Whenever a line in the records below holds the string "curDepth", copy it out.

(EXERCISE INPUT)

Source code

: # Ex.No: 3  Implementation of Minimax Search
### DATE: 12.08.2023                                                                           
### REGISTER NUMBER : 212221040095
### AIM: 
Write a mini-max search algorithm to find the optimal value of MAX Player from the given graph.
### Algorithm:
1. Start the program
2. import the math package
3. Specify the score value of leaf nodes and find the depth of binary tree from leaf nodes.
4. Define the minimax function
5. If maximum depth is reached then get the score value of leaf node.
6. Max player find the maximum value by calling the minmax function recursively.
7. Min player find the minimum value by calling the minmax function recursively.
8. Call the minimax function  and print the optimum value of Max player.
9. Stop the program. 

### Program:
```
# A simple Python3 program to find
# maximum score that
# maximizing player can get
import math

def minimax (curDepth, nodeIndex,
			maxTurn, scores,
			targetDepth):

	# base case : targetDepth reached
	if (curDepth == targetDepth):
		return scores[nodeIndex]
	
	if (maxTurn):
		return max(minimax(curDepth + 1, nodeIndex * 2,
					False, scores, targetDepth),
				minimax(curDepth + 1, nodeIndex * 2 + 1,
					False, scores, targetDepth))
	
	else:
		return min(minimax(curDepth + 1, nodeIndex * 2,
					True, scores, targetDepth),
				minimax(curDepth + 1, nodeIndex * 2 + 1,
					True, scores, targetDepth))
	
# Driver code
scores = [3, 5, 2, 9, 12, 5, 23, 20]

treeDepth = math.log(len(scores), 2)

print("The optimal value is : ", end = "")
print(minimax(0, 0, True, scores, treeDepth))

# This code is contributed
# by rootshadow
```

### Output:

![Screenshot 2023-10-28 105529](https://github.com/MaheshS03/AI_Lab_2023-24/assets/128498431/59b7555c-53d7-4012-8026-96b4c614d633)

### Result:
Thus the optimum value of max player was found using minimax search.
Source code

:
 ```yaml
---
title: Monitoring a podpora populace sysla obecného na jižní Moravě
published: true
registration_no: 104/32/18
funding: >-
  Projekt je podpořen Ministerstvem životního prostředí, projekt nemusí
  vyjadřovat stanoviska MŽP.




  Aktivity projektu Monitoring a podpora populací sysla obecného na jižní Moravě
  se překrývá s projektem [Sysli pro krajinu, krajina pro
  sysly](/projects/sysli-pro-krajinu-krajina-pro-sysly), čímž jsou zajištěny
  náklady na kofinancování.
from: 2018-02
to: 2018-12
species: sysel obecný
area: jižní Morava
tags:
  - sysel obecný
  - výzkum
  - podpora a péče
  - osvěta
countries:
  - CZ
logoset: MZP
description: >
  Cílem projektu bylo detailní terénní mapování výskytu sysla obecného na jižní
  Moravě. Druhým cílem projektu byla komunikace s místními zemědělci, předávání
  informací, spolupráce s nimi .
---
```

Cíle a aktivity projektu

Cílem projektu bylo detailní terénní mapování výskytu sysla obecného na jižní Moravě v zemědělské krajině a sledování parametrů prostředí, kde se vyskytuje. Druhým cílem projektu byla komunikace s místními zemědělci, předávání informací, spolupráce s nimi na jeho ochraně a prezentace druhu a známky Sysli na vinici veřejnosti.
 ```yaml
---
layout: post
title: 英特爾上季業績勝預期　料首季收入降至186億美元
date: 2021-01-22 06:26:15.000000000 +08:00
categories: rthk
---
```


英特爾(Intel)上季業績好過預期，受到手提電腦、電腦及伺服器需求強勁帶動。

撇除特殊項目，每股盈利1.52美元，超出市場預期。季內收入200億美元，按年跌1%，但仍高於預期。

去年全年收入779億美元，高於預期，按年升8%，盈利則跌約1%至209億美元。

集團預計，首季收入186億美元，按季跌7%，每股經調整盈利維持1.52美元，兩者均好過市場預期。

(End EXERCISE INPUT)

## WRITTEN SOLUTION
def minimax (curDepth, nodeIndex,
	if (curDepth == targetDepth):
		return max(minimax(curDepth + 1, nodeIndex * 2,
				minimax(curDepth + 1, nodeIndex * 2 + 1,
		return min(minimax(curDepth + 1, nodeIndex * 2,
				minimax(curDepth + 1, nodeIndex * 2 + 1,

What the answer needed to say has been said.